__Extracted entries__:
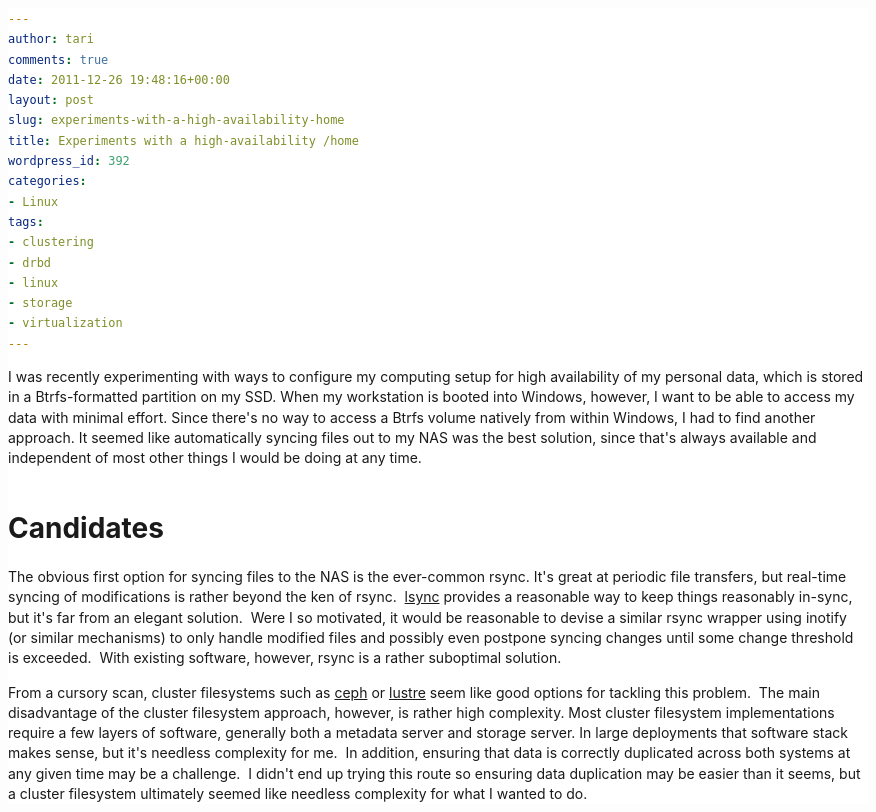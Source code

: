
 ```yaml
---
author: tari
comments: true
date: 2011-12-26 19:48:16+00:00
layout: post
slug: experiments-with-a-high-availability-home
title: Experiments with a high-availability /home
wordpress_id: 392
categories:
- Linux
tags:
- clustering
- drbd
- linux
- storage
- virtualization
---
```


I was recently experimenting with ways to configure my computing setup for high
availability of my personal data, which is stored in a Btrfs-formatted partition
on my SSD. When my workstation is booted into Windows, however, I want to be
able to access my data with minimal effort. Since there's no way to access a
Btrfs volume natively from within Windows, I had to find another approach. It
seemed like automatically syncing files out to my NAS was the best solution,
since that's always available and independent of most other things I would be
doing at any time.

# Candidates

The obvious first option for syncing files to the NAS is the ever-common rsync.
It's great at periodic file transfers, but real-time syncing of modifications is
rather beyond the ken of rsync. 
[lsync](https://blogs.oracle.com/timc/entry/lsync_keeping_your_sanity_by)
provides a reasonable way to keep things reasonably in-sync, but it's far from
an elegant solution.  Were I so motivated, it would be reasonable to devise a
similar rsync wrapper using inotify (or similar mechanisms) to only handle
modified files and possibly even postpone syncing changes until some change
threshold is exceeded.  With existing software, however, rsync is a rather
suboptimal solution.

From a cursory scan, cluster filesystems such as [ceph](http://ceph.com/) or
[lustre](http://wiki.lustre.org/index.php/Main_Page) seem like good options for
tackling this problem.  The main disadvantage of the cluster filesystem
approach, however, is rather high complexity. Most cluster filesystem
implementations require a few layers of software, generally both a metadata
server and storage server. In large deployments that software stack makes sense,
but it's needless complexity for me.  In addition, ensuring that data is
correctly duplicated across both systems at any given time may be a challenge. 
I didn't end up trying this route so ensuring data duplication may be easier
than it seems, but a cluster filesystem ultimately seemed like needless
complexity for what I wanted to do.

__Task directions__:
Look over the listing above. Pick out and copy every line that includes "would".

__Exercise output__:
since that's always available and independent of most other things I would be
an elegant solution.  Were I so motivated, it would be reasonable to devise a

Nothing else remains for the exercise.